Li_2011_J.Neuroimmunol_239_37

Immunological responses to protect against excessive inflammation can be regulated by the central nervous system through the cholinergic anti-inflammatory pathway wherein acetylcholine released from vagus nerves can inhibit inflammatory cytokines. Although a role for the alpha7 nicotinic acetylcholine receptor (alpha7 nAChR) in mediating this pathway has been suggested, pharmacological modulation of the pathway by selective agonists remains to be further elucidated. In this study, the role of alpha7 nAChRs in the regulation of TNF-alpha release was investigated using high affinity and selective alpha7 nAChR agonists in mouse peritoneal macrophage and human whole blood in vitro, and in mouse serum in vivo.

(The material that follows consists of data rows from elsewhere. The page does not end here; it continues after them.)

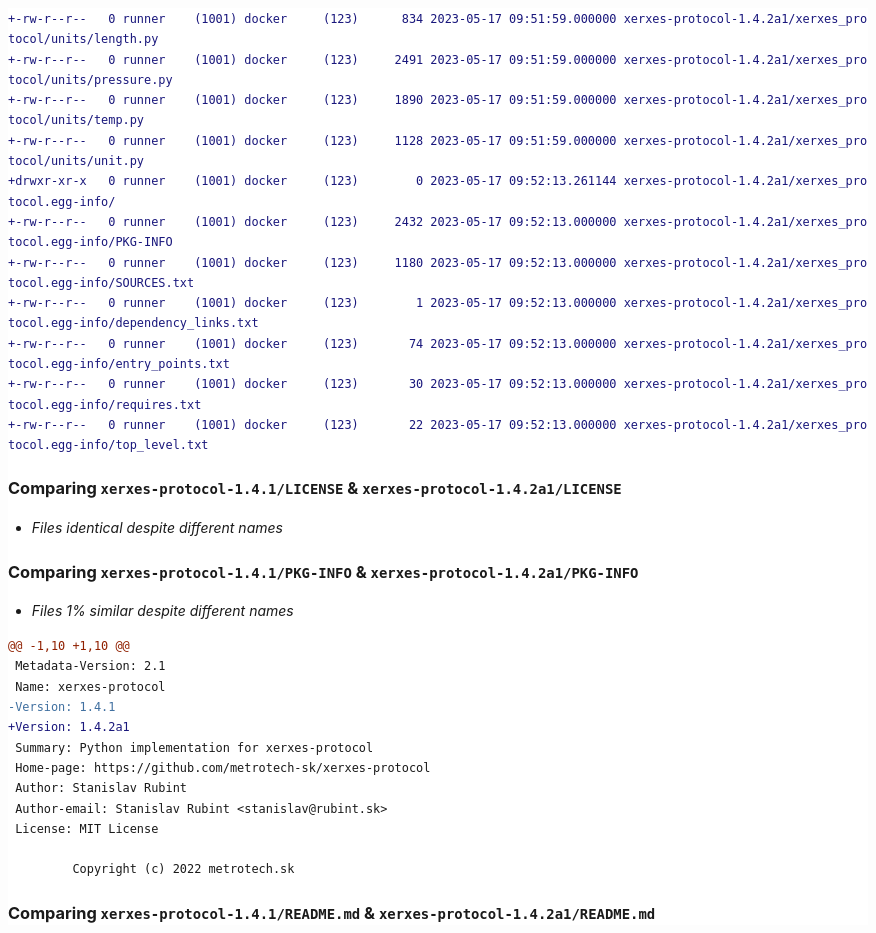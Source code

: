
 ```diff
+-rw-r--r--   0 runner    (1001) docker     (123)      834 2023-05-17 09:51:59.000000 xerxes-protocol-1.4.2a1/xerxes_protocol/units/length.py
+-rw-r--r--   0 runner    (1001) docker     (123)     2491 2023-05-17 09:51:59.000000 xerxes-protocol-1.4.2a1/xerxes_protocol/units/pressure.py
+-rw-r--r--   0 runner    (1001) docker     (123)     1890 2023-05-17 09:51:59.000000 xerxes-protocol-1.4.2a1/xerxes_protocol/units/temp.py
+-rw-r--r--   0 runner    (1001) docker     (123)     1128 2023-05-17 09:51:59.000000 xerxes-protocol-1.4.2a1/xerxes_protocol/units/unit.py
+drwxr-xr-x   0 runner    (1001) docker     (123)        0 2023-05-17 09:52:13.261144 xerxes-protocol-1.4.2a1/xerxes_protocol.egg-info/
+-rw-r--r--   0 runner    (1001) docker     (123)     2432 2023-05-17 09:52:13.000000 xerxes-protocol-1.4.2a1/xerxes_protocol.egg-info/PKG-INFO
+-rw-r--r--   0 runner    (1001) docker     (123)     1180 2023-05-17 09:52:13.000000 xerxes-protocol-1.4.2a1/xerxes_protocol.egg-info/SOURCES.txt
+-rw-r--r--   0 runner    (1001) docker     (123)        1 2023-05-17 09:52:13.000000 xerxes-protocol-1.4.2a1/xerxes_protocol.egg-info/dependency_links.txt
+-rw-r--r--   0 runner    (1001) docker     (123)       74 2023-05-17 09:52:13.000000 xerxes-protocol-1.4.2a1/xerxes_protocol.egg-info/entry_points.txt
+-rw-r--r--   0 runner    (1001) docker     (123)       30 2023-05-17 09:52:13.000000 xerxes-protocol-1.4.2a1/xerxes_protocol.egg-info/requires.txt
+-rw-r--r--   0 runner    (1001) docker     (123)       22 2023-05-17 09:52:13.000000 xerxes-protocol-1.4.2a1/xerxes_protocol.egg-info/top_level.txt
```

### Comparing `xerxes-protocol-1.4.1/LICENSE` & `xerxes-protocol-1.4.2a1/LICENSE`

 * *Files identical despite different names*

### Comparing `xerxes-protocol-1.4.1/PKG-INFO` & `xerxes-protocol-1.4.2a1/PKG-INFO`

 * *Files 1% similar despite different names*

```diff
@@ -1,10 +1,10 @@
 Metadata-Version: 2.1
 Name: xerxes-protocol
-Version: 1.4.1
+Version: 1.4.2a1
 Summary: Python implementation for xerxes-protocol
 Home-page: https://github.com/metrotech-sk/xerxes-protocol
 Author: Stanislav Rubint
 Author-email: Stanislav Rubint <stanislav@rubint.sk>
 License: MIT License
         
         Copyright (c) 2022 metrotech.sk
```

### Comparing `xerxes-protocol-1.4.1/README.md` & `xerxes-protocol-1.4.2a1/README.md`
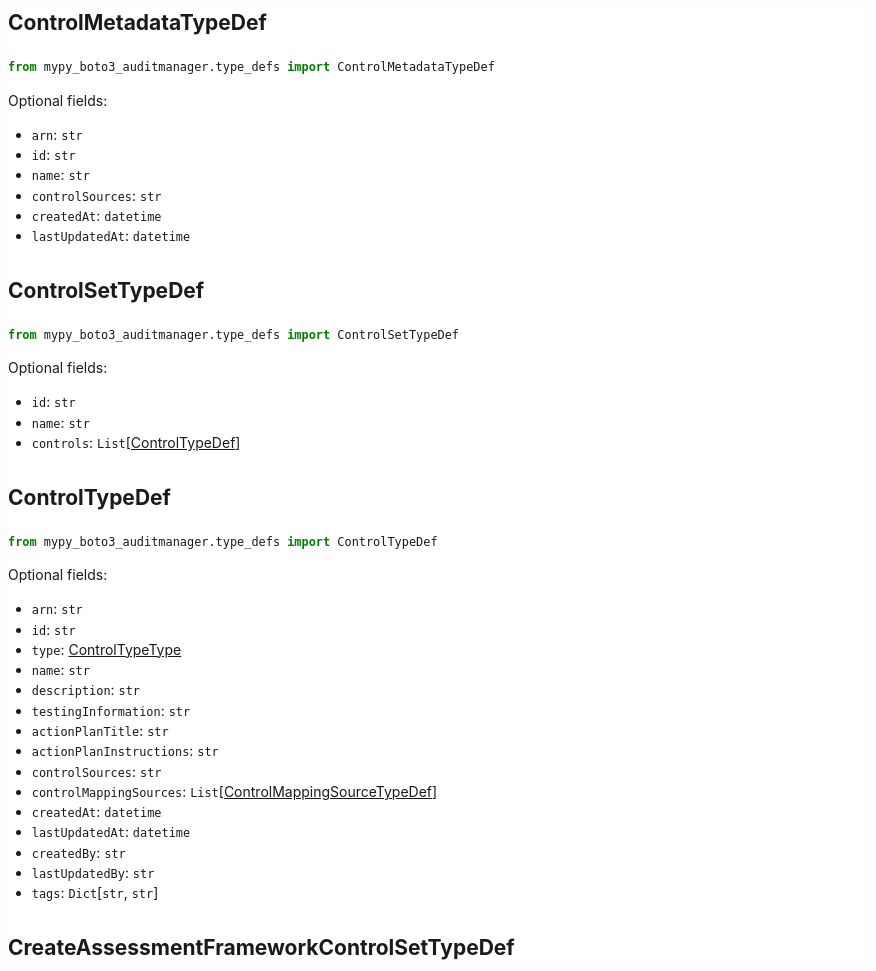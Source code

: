 ## ControlMetadataTypeDef

```python
from mypy_boto3_auditmanager.type_defs import ControlMetadataTypeDef
```

Optional fields:

- `arn`: `str`
- `id`: `str`
- `name`: `str`
- `controlSources`: `str`
- `createdAt`: `datetime`
- `lastUpdatedAt`: `datetime`

## ControlSetTypeDef

```python
from mypy_boto3_auditmanager.type_defs import ControlSetTypeDef
```

Optional fields:

- `id`: `str`
- `name`: `str`
- `controls`: `List`\[[ControlTypeDef](./type_defs.md#controltypedef)\]

## ControlTypeDef

```python
from mypy_boto3_auditmanager.type_defs import ControlTypeDef
```

Optional fields:

- `arn`: `str`
- `id`: `str`
- `type`: [ControlTypeType](./literals.md#controltypetype)
- `name`: `str`
- `description`: `str`
- `testingInformation`: `str`
- `actionPlanTitle`: `str`
- `actionPlanInstructions`: `str`
- `controlSources`: `str`
- `controlMappingSources`:
  `List`\[[ControlMappingSourceTypeDef](./type_defs.md#controlmappingsourcetypedef)\]
- `createdAt`: `datetime`
- `lastUpdatedAt`: `datetime`
- `createdBy`: `str`
- `lastUpdatedBy`: `str`
- `tags`: `Dict`\[`str`, `str`\]

## CreateAssessmentFrameworkControlSetTypeDef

In mouse peritoneal macrophages, LPS-induced TNF-alpha release in vitro was inhibited by a selective alpha7 nAChR agonist, A-833834 (5-[6-(5-Methyl-hexahydro-pyrrolo[3,4-c]pyrrol-2-yl)-pyridazin-3-yl]-1H-indole), and that effect was attenuated by alpha7 nAChR antagonist methyllycaconitine. The inhibitory effect of A-833834 on LPS-induced TNF-alpha release was also observed in human whole blood in vitro. I.v. LPS-induced TNF-alpha release in mouse serum was attenuated following i.p. administration of A-833834. Similarly, i.v. LPS-induced TNF-alpha release in mouse serum was also attenuated following i.p. administration of A-585539, another alpha7 nAChR agonist with limited brain penetration, suggesting that these effects are mediated by peripheral alpha7 nAChRs. A-833834 was also efficacious in suppressing TNF-alpha release in mouse serum following oral administration in zymosan-induced peritonitis. These studies collectively demonstrate that selectively targeting alpha7 nAChRs could offer a novel therapeutic modality to treat acute and chronic inflammatory disease states.